Saturday 6 July 2024

Functional value of emotions

We all need to understand the functional value of our emotions. Emotions provide useful information; they are the body and mind jointly telling our consciousness how they perceive certain stimuli and contexts.

People's understanding of emotions and how to manage them has evolved over time, particularly in the modern world. Today, many have learned to underplay their emotions. We tend to feel annoyed instead of angry. We might settle for being mildly amused instead of truly inspired. We often smile at a joke we find funny rather than laughing out loud, to avoid seeming rowdy. We downplay our shock at poor behavior by simply writing it off as mildly surprising. These behaviors stem from social constructs, expectations, and upbringing.

It's important to have a healthy understanding and relationship with our emotions. Underplaying them can lead to repression, which is harmful to both body and mind. Conversely, those who cannot control their reactions to emotions are also at a disadvantage, often finding themselves in a victim mindset.
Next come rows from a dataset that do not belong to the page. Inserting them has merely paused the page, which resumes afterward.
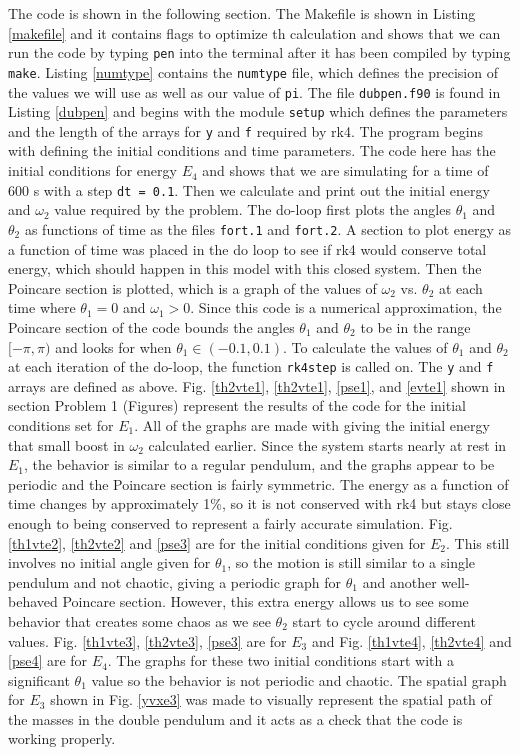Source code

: \documentclass[12pt]{article}
\begin{document}
The code is shown in the following section.  The Makefile is shown in Listing \ref{makefile} and it contains flags to optimize th calculation and shows that we can run the code by typing {\tt pen} into the terminal after it has been compiled by typing {\tt make}.  Listing \ref{numtype} contains the {\tt numtype} file, which defines the precision of the values we will use as well as our value of {\tt pi}.  The file {\tt dubpen.f90} is found in Listing \ref{dubpen} and begins with the module {\tt setup} which defines the parameters and the length of the arrays for {\tt y} and {\tt f} required by rk4.  The program begins with defining the initial conditions and time parameters.  The code here has the initial conditions for energy $E_4$ and shows that we are simulating for a time of 600 s with a step {\tt dt = 0.1}.  Then we calculate and print out the initial energy and $\omega_2$ value required by the problem.  The do-loop first plots the angles $\theta_1$ and $\theta_2$ as functions of time as the files {\tt fort.1} and {\tt fort.2}.  A section to plot energy as a function of time was placed in the do loop to see if rk4 would conserve total energy, which should happen in this model with this closed system.  Then the Poincare section is plotted, which is a graph of the values of $\omega_2$ vs. $\theta_2$ at each time where $\theta_1=0$ and $\omega_1>0$.  Since this code is a numerical approximation, the Poincare section of the code bounds the angles $\theta_1$ and $\theta_2$ to be in the range $[-\pi,\pi)$ and looks for when $\theta_1 \in (-0.1,0.1)$.  To calculate the values of $\theta_1$ and $\theta_2$ at each iteration of the do-loop, the function {\tt rk4step} is called on.  The {\tt y} and {\tt f} arrays are defined as above.  Fig. \ref{th2vte1}, \ref{th2vte1}, \ref{pse1}, and \ref{evte1} shown in section Problem 1 (Figures) represent the results of the code for the initial conditions set for $E_1$.  All of the graphs are made with giving the initial energy that small boost in $\omega_2$ calculated earlier.  Since the system starts nearly at rest in $E_1$, the behavior is similar to a regular pendulum, and the graphs appear to be periodic and the Poincare section is fairly symmetric.  The energy as a function of time changes by approximately 1\%, so it is not conserved with rk4 but stays close enough to being conserved to represent a fairly accurate simulation.  Fig. \ref{th1vte2}, \ref{th2vte2} and \ref{pse3} are for the initial conditions given for $E_2$.  This still involves no initial angle given for $\theta_1$, so the motion is still similar to a single pendulum and not chaotic, giving a periodic graph for $\theta_1$ and another well-behaved Poincare section.  However, this extra energy allows us to see some behavior that creates some chaos as we see $\theta_2$ start to cycle around different values.  Fig. \ref{th1vte3}, \ref{th2vte3}, \ref{pse3} are for $E_3$ and Fig. \ref{th1vte4}, \ref{th2vte4} and \ref{pse4} are for $E_4$.  The graphs for these two initial conditions start with a significant $\theta_1$ value so the behavior is not periodic and chaotic.  The spatial graph for $E_3$ shown in Fig. \ref{yvxe3} was made to visually represent the spatial path of the masses in the double pendulum and it acts as a check that the code is working properly.
\end{document}
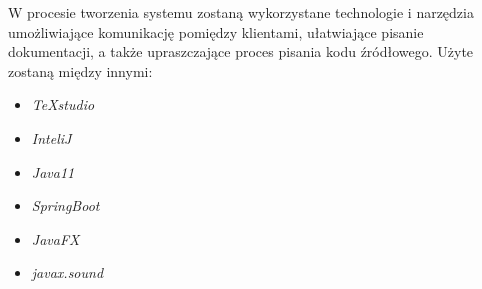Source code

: W procesie tworzenia systemu zostaną wykorzystane technologie i narzędzia umożliwiające komunikację pomiędzy klientami, ułatwiające pisanie dokumentacji, a także upraszczające proces pisania kodu źródłowego. Użyte zostaną między innymi:
\begin{itemize}
	\item \textit{TeXstudio}
	\item \textit{InteliJ}
	\item \textit{Java11}
	\item \textit{SpringBoot}
	\item \textit{JavaFX}
	\item \textit{javax.sound}
\end{itemize}

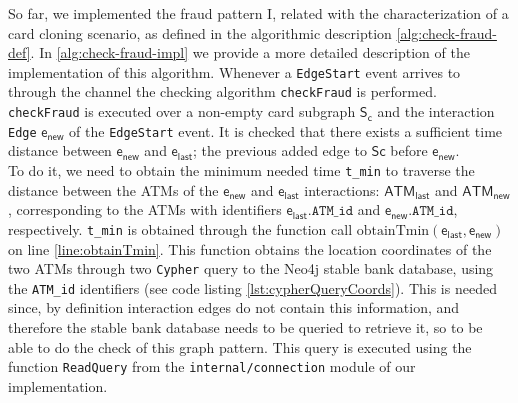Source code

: \begin{itemize}
    So far, we implemented the fraud pattern I, related with the characterization of a card cloning scenario, as defined in the algorithmic description \ref{alg:check-fraud-def}. 
    In \ref{alg:check-fraud-impl} we provide a more detailed description of the implementation of this algorithm. Whenever a \texttt{EdgeStart} event arrives to \FW through the \internaledgech channel the checking algorithm \texttt{checkFraud} is performed. \texttt{checkFraud} is executed over a non-empty card subgraph $\mathsf{S_c}$ and the interaction \texttt{Edge} $\mathsf{e_{new}}$ of the \texttt{EdgeStart} event. It is checked that there exists a sufficient time distance between $\mathsf{e_{new}}$ and $\mathsf{e_{last}}$; the previous added edge to $\mathsf{Sc}$ before $\mathsf{e_{new}}$.\\
    
    To do it, we need to obtain the minimum needed time \texttt{t\_min} to traverse the distance between the ATMs of the $\mathsf{e_{new}}$ and $\mathsf{e_{last}}$ interactions: $\mathsf{ATM_{last}}$ and $\mathsf{ATM_{new}}$, corresponding to the ATMs with identifiers $\mathsf{e_{last}}.\texttt{ATM\_id}$ and $\mathsf{e_{new}}.\texttt{ATM\_id}$, respectively. \texttt{t\_min} is obtained through the function call $\text{obtainTmin}(\mathsf{e_{last}}, \mathsf{e_{new}})$ on line \ref{line:obtainTmin}. This function obtains the location coordinates of the two ATMs through two \texttt{Cypher} query to the Neo4j stable bank database, using the \texttt{ATM\_id} identifiers (see code listing \ref{lst:cypherQueryCoords}). This is needed since, by definition interaction edges do not contain this information, and therefore the stable bank database needs to be queried to retrieve it, so to be able to do the check of this graph pattern. This query is executed using the function \texttt{ReadQuery} from the \texttt{internal/connection} module of our \DPATM implementation.


\end{itemize}
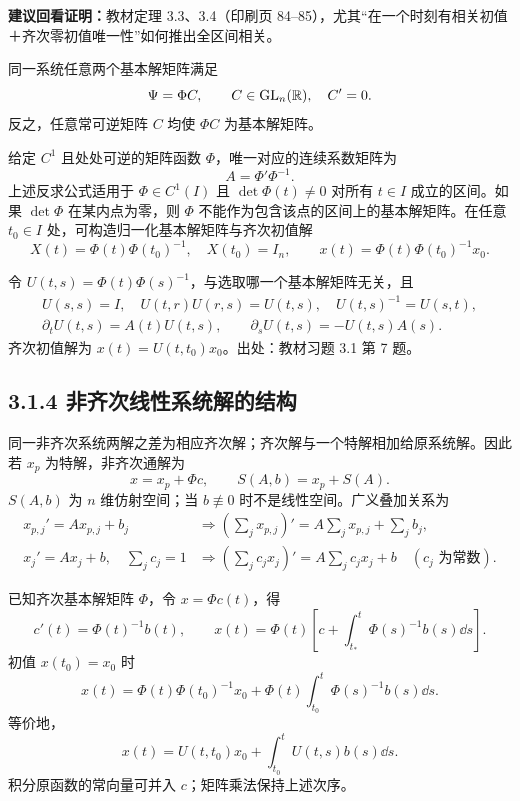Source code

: \textbf{建议回看证明：}教材定理 3.3、3.4（印刷页 84--85），尤其“在一个时刻有相关初值＋齐次零初值唯一性”如何推出全区间相关。

同一系统任意两个基本解矩阵满足
\[
\Psi=\Phi C,\qquad C\in\operatorname{GL}_n(\R),\quad C'=0.
\]
反之，任意常可逆矩阵 $C$ 均使 $\Phi C$ 为基本解矩阵。

给定 $C^1$ 且处处可逆的矩阵函数 $\Phi$，唯一对应的连续系数矩阵为
\[
A=\Phi'\Phi^{-1}.
\]
上述反求公式适用于 $\Phi\in C^1(I)$ 且 $\det\Phi(t)\ne0$ 对所有 $t\in I$ 成立的区间。如果 $\det\Phi$ 在某内点为零，则 $\Phi$ 不能作为包含该点的区间上的基本解矩阵。在任意 $t_0\in I$ 处，可构造归一化基本解矩阵与齐次初值解
\[
X(t)=\Phi(t)\Phi(t_0)^{-1},\quad X(t_0)=I_n,\qquad
x(t)=\Phi(t)\Phi(t_0)^{-1}x_0.
\]

令 $U(t,s)=\Phi(t)\Phi(s)^{-1}$，与选取哪一个基本解矩阵无关，且
\begin{gather*}
U(s,s)=I,\quad U(t,r)U(r,s)=U(t,s),\quad U(t,s)^{-1}=U(s,t),\\
\partial_t U(t,s)=A(t)U(t,s),\qquad
\partial_s U(t,s)=-U(t,s)A(s).
\end{gather*}
齐次初值解为 $x(t)=U(t,t_0)x_0$。出处：教材习题 3.1 第 7 题。

\subsection*{3.1.4 非齐次线性系统解的结构}
同一非齐次系统两解之差为相应齐次解；齐次解与一个特解相加给原系统解。因此若 $x_p$ 为特解，非齐次通解为
\[
x=x_p+\Phi c,\qquad S(A,b)=x_p+S(A).
\]
$S(A,b)$ 为 $n$ 维仿射空间；当 $b\not\equiv0$ 时不是线性空间。广义叠加关系为
\[
\begin{aligned}
x_{p,j}'=Ax_{p,j}+b_j&\Rightarrow
\left(\sum_jx_{p,j}\right)'=A\sum_jx_{p,j}+\sum_jb_j,\\
x_j'=Ax_j+b,\quad\sum_jc_j=1&\Rightarrow
\left(\sum_jc_jx_j\right)'=A\sum_jc_jx_j+b
\quad(c_j\text{ 为常数}).
\end{aligned}
\]

\core 已知齐次基本解矩阵 $\Phi$，令 $x=\Phi c(t)$，得
\[
c'(t)=\Phi(t)^{-1}b(t),\qquad
x(t)=\Phi(t)\left[c+\int_{t_*}^t\Phi(s)^{-1}b(s)\dd s\right].
\]
初值 $x(t_0)=x_0$ 时
\[
\boxed{x(t)=\Phi(t)\Phi(t_0)^{-1}x_0+
\Phi(t)\int_{t_0}^t\Phi(s)^{-1}b(s)\dd s.}
\]
等价地，
\[
x(t)=U(t,t_0)x_0+\int_{t_0}^t U(t,s)b(s)\dd s.
\]
积分原函数的常向量可并入 $c$；矩阵乘法保持上述次序。

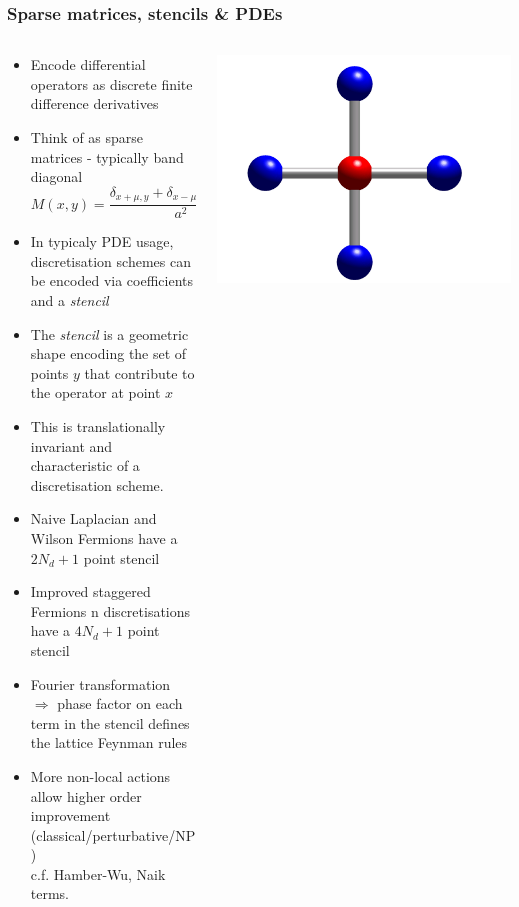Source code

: \documentclass[pdf,ps,8pt]{beamer}
\begin{document}
\begin{frame}[fragile]\small\frametitle{ Sparse matrices, stencils \& PDEs}

  \begin{columns}
    \begin{column}{0.7\textwidth}
  \begin{itemize}
  \item Encode differential operators as discrete finite difference derivatives
  \item Think of as sparse matrices - typically band diagonal
  $$ M(x,y) = \frac{\delta_{x+\mu,y}+\delta_{x-\mu,y}-2\delta_{x,y}}{a^2} $$
  \item In typicaly PDE usage, discretisation schemes can be encoded via coefficients and a \emph{stencil}
  \item {\color{red}The \emph{stencil} is a geometric shape encoding the set of points $y$ that contribute to the operator at point $x$}
  \item This is translationally invariant and characteristic of a discretisation scheme.
  \item Naive Laplacian and Wilson Fermions have a $2 N_d + 1 $ point stencil
  \item Improved staggered Fermions n discretisations have a $4 N_d + 1 $ point stencil
  \item Fourier transformation $\Rightarrow$ phase factor on each term in the stencil defines the lattice Feynman rules
  \item More non-local actions allow higher order improvement \\
    (classical/perturbative/NP)\\
    c.f. Hamber-Wu, Naik terms.
  \end{itemize}
    \end{column}
    \begin{column}{0.3\textwidth}
      \includegraphics[width=\textwidth]{Stencil.pdf}


\end{column}
\end{columns}
\end{frame}
\end{document}
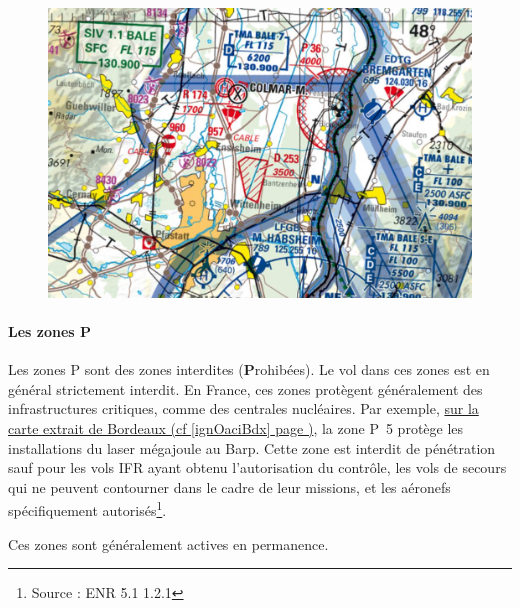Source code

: 	\begin{figure}[H]
	\centering
	\begin{minipage}[c]{0.5\linewidth}
	\includegraphics[width=\linewidth]{02-Navigation/img/IGN_OACI_D253.png}
	\end{minipage}
	\end{figure}
			
			\paragraph{Les zones P}
			Les zones P sont des zones interdites (\textbf{P}rohibées). Le vol dans ces zones est en général strictement interdit. En France, ces zones protègent généralement des infrastructures critiques, comme des centrales nucléaires. Par exemple, \hyperlink{ignOaciBordeaux.1}{sur la carte extrait de Bordeaux (cf \ref{ignOaciBdx} page \pageref{ignOaciBdx})}, la zone P~5 protège les installations du laser mégajoule au Barp. Cette zone est interdit de pénétration sauf pour les vols IFR ayant obtenu l'autorisation du contrôle, les vols de secours qui ne peuvent contourner dans le cadre de leur missions, et les aéronefs spécifiquement autorisés\footnote{Source : ENR 5.1 1.2.1}.
			
			Ces zones sont généralement actives en permanence.
			
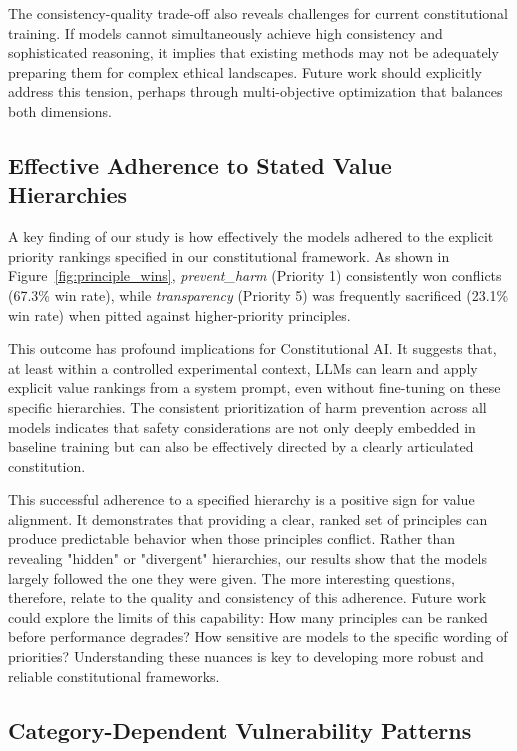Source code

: \documentclass[11pt,a4paper]{article}
\newcommand{\principle}[1]{\textit{#1}}
\begin{document}
The consistency-quality trade-off also reveals challenges for current constitutional training. If models cannot simultaneously achieve high consistency and sophisticated reasoning, it implies that existing methods may not be adequately preparing them for complex ethical landscapes. Future work should explicitly address this tension, perhaps through multi-objective optimization that balances both dimensions.

\subsection{Effective Adherence to Stated Value Hierarchies}

A key finding of our study is how effectively the models adhered to the explicit priority rankings specified in our constitutional framework. As shown in Figure~\ref{fig:principle_wins}, \principle{prevent\_harm} (Priority 1) consistently won conflicts (67.3\% win rate), while \principle{transparency} (Priority 5) was frequently sacrificed (23.1\% win rate) when pitted against higher-priority principles.

This outcome has profound implications for Constitutional AI. It suggests that, at least within a controlled experimental context, LLMs can learn and apply explicit value rankings from a system prompt, even without fine-tuning on these specific hierarchies. The consistent prioritization of harm prevention across all models indicates that safety considerations are not only deeply embedded in baseline training but can also be effectively directed by a clearly articulated constitution.

This successful adherence to a specified hierarchy is a positive sign for value alignment. It demonstrates that providing a clear, ranked set of principles can produce predictable behavior when those principles conflict. Rather than revealing "hidden" or "divergent" hierarchies, our results show that the models largely followed the one they were given. The more interesting questions, therefore, relate to the quality and consistency of this adherence. Future work could explore the limits of this capability: How many principles can be ranked before performance degrades? How sensitive are models to the specific wording of priorities? Understanding these nuances is key to developing more robust and reliable constitutional frameworks.

\subsection{Category-Dependent Vulnerability Patterns}
\end{document}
Anger is an important emotion when you want something to change. I have heard of an interesting cure for writer's block: identify and start writing about what makes you angry, and it will no longer be a blocker. Similarly, surprise can open our minds to new possibilities and break us out of our routines, helping to meet our stimulation needs. Experiencing rejection and despondency builds resilience. Disgust helps protect us from harmful substances and behaviors. Failing to express and feel these emotions, and being politically correct in a ‘cancel culture’ environment, can make us bitter, easily offended, and ultimately fragile.

Sadness arises when we cannot change something that has happened in the past; anger is present; fear pertains to future possibilities and the potential for things to go wrong. Understanding the roles of these emotions and recognizing when we feel them is useful.

The beauty of emotions is that they can be experienced in the past, present, and future. Joy can come from recalling a fond memory, being fully alive and focused in the present moment, or anticipating and imagining a preferred future.